● **Exercise**:
Where a line of the records contains the word "CollectionCursorCache", show that line.

(Source data)
----------

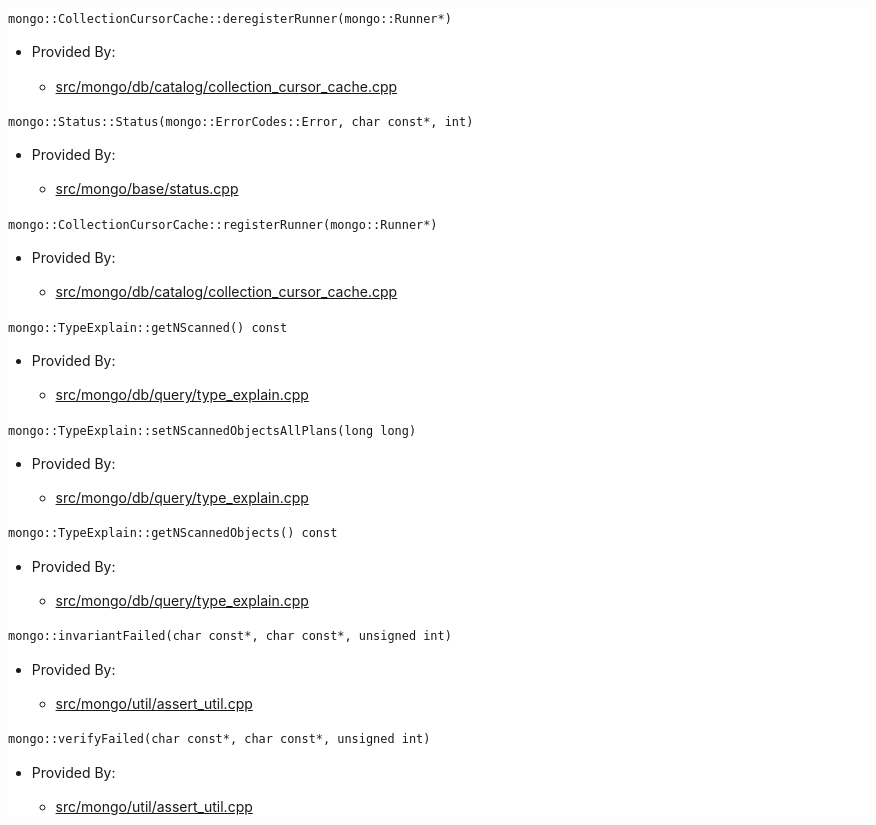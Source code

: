     mongo::CollectionCursorCache::deregisterRunner(mongo::Runner*)

- Provided By:

    - [src/mongo/db/catalog/collection\_cursor\_cache.cpp](../../../../storage/storage\_layer\_structure)

<div></div>

    mongo::Status::Status(mongo::ErrorCodes::Error, char const*, int)

- Provided By:

    - [src/mongo/base/status.cpp](../../../../utilities/base\_utilites)

<div></div>

    mongo::CollectionCursorCache::registerRunner(mongo::Runner*)

- Provided By:

    - [src/mongo/db/catalog/collection\_cursor\_cache.cpp](../../../../storage/storage\_layer\_structure)

<div></div>

    mongo::TypeExplain::getNScanned() const

- Provided By:

    - [src/mongo/db/query/type\_explain.cpp](../../../../core\_query\_system/query\_planner)

<div></div>

    mongo::TypeExplain::setNScannedObjectsAllPlans(long long)

- Provided By:

    - [src/mongo/db/query/type\_explain.cpp](../../../../core\_query\_system/query\_planner)

<div></div>

    mongo::TypeExplain::getNScannedObjects() const

- Provided By:

    - [src/mongo/db/query/type\_explain.cpp](../../../../core\_query\_system/query\_planner)

<div></div>

    mongo::invariantFailed(char const*, char const*, unsigned int)

- Provided By:

    - [src/mongo/util/assert\_util.cpp](../../../../utilities/utilities)

<div></div>

    mongo::verifyFailed(char const*, char const*, unsigned int)

- Provided By:

    - [src/mongo/util/assert\_util.cpp](../../../../utilities/utilities)

<div></div>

----------

● **Your solution**:
:     mongo::CollectionCursorCache::deregisterRunner(mongo::Runner*)
    mongo::CollectionCursorCache::registerRunner(mongo::Runner*)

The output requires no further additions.